BirdNeRF: Fast Neural Reconstruction of Large-Scale Scenes From Aerial Imagery
Huiqing Zhang, Yifei Xue, Ming Liao, Yizhen Lao
TL;DR
BirdNeRF addresses the challenge of fast, high-fidelity large-scale 3D reconstruction from aerial imagery by decomposing the scene into sub-scenes based on camera distribution and training them independently with Instant-NGP. A projection-guided re-rendering pipeline then fuses outputs from relevant sub-models to render novel views, using ground-plane geometry to index and align sub-scenes. This split-unite paradigm yields up to approximately $10\times$ faster reconstruction than Metashape and more than $50\times$ faster than current large-scale NeRF approaches on a single GPU, while preserving rendering quality. The approach demonstrates robustness across diverse urban to campus datasets and has practical impact for rapid urban modeling, disaster response, and planning applications where memory and time constraints are critical.
Abstract
In this study, we introduce BirdNeRF, an adaptation of Neural Radiance Fields (NeRF) designed specifically for reconstructing large-scale scenes using aerial imagery.
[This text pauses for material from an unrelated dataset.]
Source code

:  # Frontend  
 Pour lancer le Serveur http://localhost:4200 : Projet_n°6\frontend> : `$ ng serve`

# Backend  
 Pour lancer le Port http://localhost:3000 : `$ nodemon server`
Unlike previous research focused on small-scale and object-centric NeRF reconstruction, our approach addresses multiple challenges, including (1) Addressing the issue of slow training and rendering associated with large models. (2) Meeting the computational demands necessitated by modeling a substantial number of images, requiring extensive resources such as high-performance GPUs. (3) Overcoming significant artifacts and low visual fidelity commonly observed in large-scale reconstruction tasks due to limited model capacity. Specifically, we present a novel bird-view pose-based spatial decomposition algorithm that decomposes a large aerial image set into multiple small sets with appropriately sized overlaps, allowing us to train individual NeRFs of sub-scene. This decomposition approach not only decouples rendering time from the scene size but also enables rendering to scale seamlessly to arbitrarily large environments. Moreover, it allows for per-block updates of the environment, enhancing the flexibility and adaptability of the reconstruction process. Additionally, we propose a projection-guided novel view re-rendering strategy, which aids in effectively utilizing the independently trained sub-scenes to generate superior rendering results. We evaluate our approach on existing datasets as well as against our own drone footage, improving reconstruction speed by 10x over classical photogrammetry software and 50x over state-of-the-art large-scale NeRF solution, on a single GPU with similar rendering quality.